Unlike timid Vovka, I enjoyed these frightening stories. My father, it’s true, claimed that my uncle was rather partial to my mum and inclined to boast a bit in order to impress her. I suppose my father was simply envious of Uncle Maxim, who led such a colourful life.
But then my uncle stopped visiting us. I heard from my parents that he wasn’t working with the expeditions any longer and had moved from the romantic tundra deep into the boring heart of Russia. But for me my Uncle Maxim remained the hero of an adventure film, a Siberian “Pathfinder”, for a long time.
As the years passed, my uncle’s halo faded noticeably. “He’s a degenerate” and “He’s a disgrace to the family” my father used to say about him. Apparently while he was in the cold climate my uncle had developed a taste for alcohol, and perhaps the constant availability of surgical spirits—because of his profession—had also played its part, or perhaps he had just fallen in with drinkers.
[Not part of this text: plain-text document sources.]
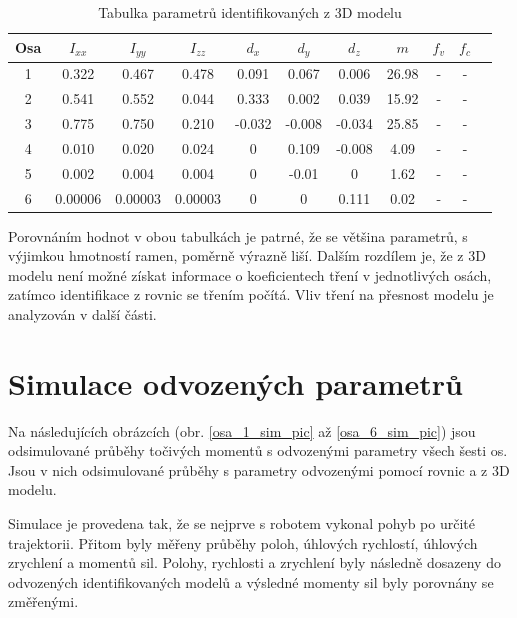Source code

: \begin{table}[htbp]
  \centering
  \caption{Tabulka parametrů identifikovaných z 3D modelu}
    \begin{tabular}{c|cccccccccc}
    \multicolumn{1}{c|}{Osa} & \multicolumn{1}{c}{$I_{xx}$} & \multicolumn{1}{c}{$I_{yy}$} & \multicolumn{1}{c}{$I_{zz}$} & \multicolumn{1}{c}{$d_x$} & \multicolumn{1}{c}{$d_y$} & \multicolumn{1}{c}{$d_z$} & \multicolumn{1}{c}{$m$} & \multicolumn{1}{c}{$f_v$} & \multicolumn{1}{c}{$f_c$} \\
    \hline
    1  & 0.322   & 0.467   & 0.478   & 0.091 & 0.067 & 0.006 & 26.98 & - & - \\
    2  & 0.541   & 0.552   & 0.044   & 0.333 & 0.002 & 0.039 & 15.92 & - & - \\
    3  & 0.775   & 0.750   & 0.210   &-0.032 &-0.008 &-0.034 & 25.85 & - & - \\
    4  & 0.010   & 0.020   & 0.024   & 0     & 0.109 &-0.008 & 4.09  & - & - \\
    5  & 0.002   & 0.004   & 0.004   & 0     &-0.01  & 0     & 1.62  & - & - \\
    6  & 0.00006 & 0.00003 & 0.00003 & 0     & 0     & 0.111 & 0.02  & - & - \\
    \end{tabular}%
  \label{tab_ind_hodnot_3d}%
\end{table}%

Porovnáním hodnot v obou tabulkách je patrné, že se většina parametrů, s výjimkou hmotností ramen, poměrně výrazně liší. Dalším rozdílem je, že z 3D modelu není možné získat informace o koeficientech tření v jednotlivých osách, zatímco identifikace z rovnic se třením počítá. Vliv tření na přesnost modelu je analyzován v další části.

\section{Simulace odvozených parametrů}

Na následujících obrázcích (obr. \ref{osa_1_sim_pic} až \ref{osa_6_sim_pic}) jsou odsimulované průběhy točivých momentů s odvozenými parametry všech šesti os. Jsou v nich odsimulované průběhy s parametry odvozenými pomocí rovnic a z 3D modelu. 

Simulace je provedena tak, že se nejprve s robotem vykonal pohyb po určité trajektorii. Přitom byly měřeny průběhy poloh, úhlových rychlostí, úhlových zrychlení a momentů sil. Polohy, rychlosti a zrychlení byly následně dosazeny do odvozených identifikovaných modelů a výsledné momenty sil byly porovnány se změřenými.

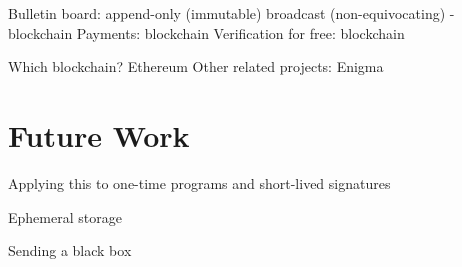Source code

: Bulletin board: append-only (immutable) broadcast (non-equivocating) - blockchain
Payments: blockchain
Verification for free: blockchain

Which blockchain? Ethereum
Other related projects: Enigma

\section{Future Work}

Applying this to one-time programs and short-lived signatures

Ephemeral storage

Sending a black box

 

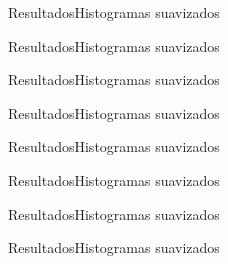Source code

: \documentclass[10pt,xcolor={dvipsnames}]{beamer}
\begin{document}
\begin{frame}{Resultados}{Histogramas suavizados}
\begin{block}{}
	
\end{block}
\end{frame}

\begin{frame}{Resultados}{Histogramas suavizados}
\begin{block}{}
	
\end{block}
\end{frame}

\begin{frame}{Resultados}{Histogramas suavizados}
\begin{block}{}
	
\end{block}
\end{frame}

\begin{frame}{Resultados}{Histogramas suavizados}
\begin{block}{}
	
\end{block}
\end{frame}

\begin{frame}{Resultados}{Histogramas suavizados}
\begin{block}{}
	
\end{block}
\end{frame}

\begin{frame}{Resultados}{Histogramas suavizados}
\begin{block}{}
	
\end{block}
\end{frame}

\begin{frame}{Resultados}{Histogramas suavizados}
\begin{block}{}
	
\end{block}
\end{frame}

\begin{frame}{Resultados}{Histogramas suavizados}
\begin{block}{}
	
\end{block}
\end{frame}
\end{document}

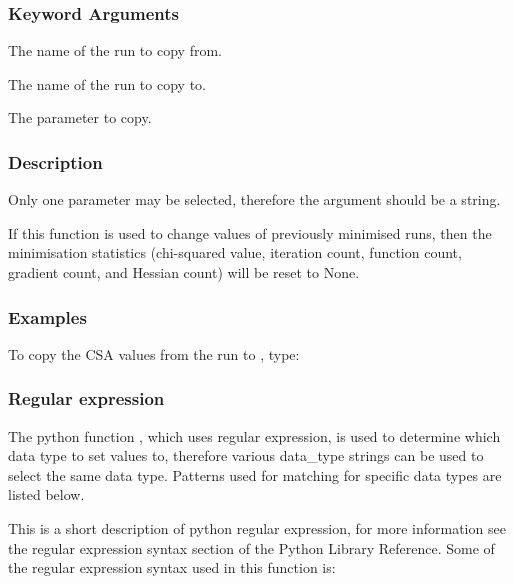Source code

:   
 \subsubsection{Keyword Arguments} 

   The name of the run to copy from.   

   The name of the run to copy to.   

   The parameter to copy.  

  

  
 \subsubsection{Description} 

 Only one parameter may be selected, therefore the  argument should be a string. 
  

 If this function is used to change values of previously minimised runs, then the minimisation statistics (chi-squared value, iteration count, function count, gradient count, and Hessian count) will be reset to None. 
  

  
 \subsubsection{Examples} 

 To copy the CSA values from the run  to , type: 
  


  
 \subsubsection{Regular expression} 

 The python function , which uses regular expression, is used to determine which data type to set values to, therefore various data\_type strings can be used to select the same data type.  Patterns used for matching for specific data types are listed below. 
  

 This is a short description of python regular expression, for more information see the regular expression syntax section of the Python Library Reference.  Some of the regular expression syntax used in this function is: 
  

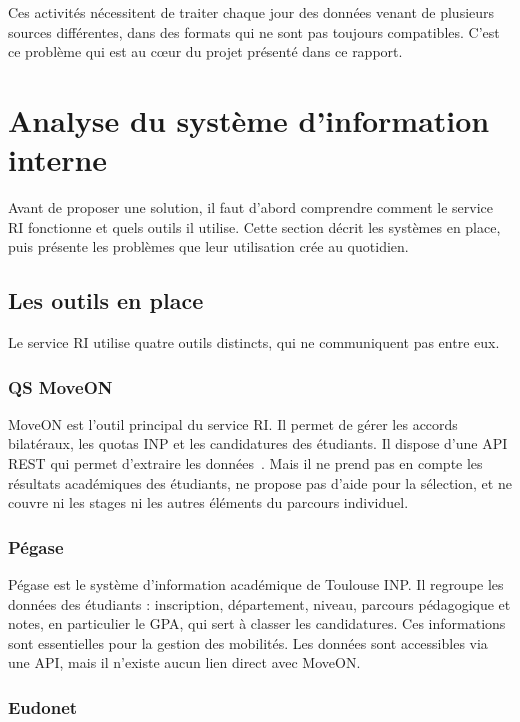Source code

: Ces activités nécessitent de traiter chaque jour des données venant de plusieurs sources différentes, dans des formats qui ne sont pas toujours compatibles. C'est ce problème qui est au cœur du projet présenté dans ce rapport.

\section{Analyse du système d'information interne}

Avant de proposer une solution, il faut d'abord comprendre comment le service RI fonctionne et quels outils il utilise. Cette section décrit les systèmes en place, puis présente les problèmes que leur utilisation crée au quotidien.

\subsection{Les outils en place}

Le service RI utilise quatre outils distincts, qui ne communiquent pas entre eux.

\subsubsection{QS MoveON}

MoveON est l'outil principal du service RI. Il permet de gérer les accords bilatéraux, les quotas INP et les candidatures des étudiants. Il dispose d'une API REST qui permet d'extraire les données~\cite{qs_moveon}. Mais il ne prend pas en compte les résultats académiques des étudiants, ne propose pas d'aide pour la sélection, et ne couvre ni les stages ni les autres éléments du parcours individuel.

\subsubsection{Pégase}

Pégase est le système d'information académique de Toulouse INP. Il regroupe les données des étudiants : inscription, département, niveau, parcours pédagogique et notes, en particulier le GPA, qui sert à classer les candidatures. Ces informations sont essentielles pour la gestion des mobilités. Les données sont accessibles via une API, mais il n'existe aucun lien direct avec MoveON.

\subsubsection{Eudonet}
When his contract ended, my uncle worked as the head of a department in a hospital and tried to write his Ph.D. thesis. He never started a family of his own. Vodka ruined all his plans. First he was demoted to a neighbourhood doctor, and then sacked altogether for his drunkenness. Uncle Maxim rode around in an ambulance for several years, but then they got rid of him too.
In the last fifteen years he had only appeared at our place twice. The first time he arrived on a plane for my grandfather’s funeral, drank heavily at the wake and even had a fight with my father, and the second time was when my grandmother died. My uncle arrived late for the funeral because he was on a bender and there weren’t as many flights as in the old Soviet days, so he had to come by train. My uncle made a trip to the cemetery, stayed with us for a couple of days, quarrelled with my father and went away again.
After my grandfather and grandmother died my father used to say bitterly: “It was Maxim who drove them into their graves!” And he was partly right—the old folks suffered terribly over how badly their son’s life had turned out.
Uncle Maxim only phoned us rarely, and always with the same request—to send him a money order. My father, who had learned from bitter experience, always refused him and one day my uncle called his older brother a “Yid” and disappeared for a very long time.
Then he started calling again, but he didn’t ask for money any longer; he simply asked how we were getting on. There were rumours that he hadn’t drunk for five years. We found out about it from an old army colleague of my uncle’s, a doctor, who stayed with us when he was passing through and handed on some money from my uncle—two hundred dollars that Maxim had once borrowed from my father. My uncle’s army colleague told us that Maxim Danilovich had given up alcohol, but he suspected that my uncle had been sucked into a different kind of quicksand—apparently some religious organization or other, perhaps the Baptists or Jehovah’s Witnesses.
Uncle Maxim himself didn’t tell us anything specific; his voice on the phone was always cheerful, and when my father asked, “Maxim, have you drunk yourself completely out of your mind? Can’t you even be open with your own brother?”—he just laughed and sent greetings to Mum, Vovka and me.
CHILDHOOD, BOYHOOD, YOUTH
I ONCE USED TO DREAM of studying at the Medical Institute, so that, like my Uncle Maxim, I too could roam the country in search of romantic adventure. At the time I never even thought about the fact that a doctor’s profession is a stationary one and medical personnel don’t usually travel much.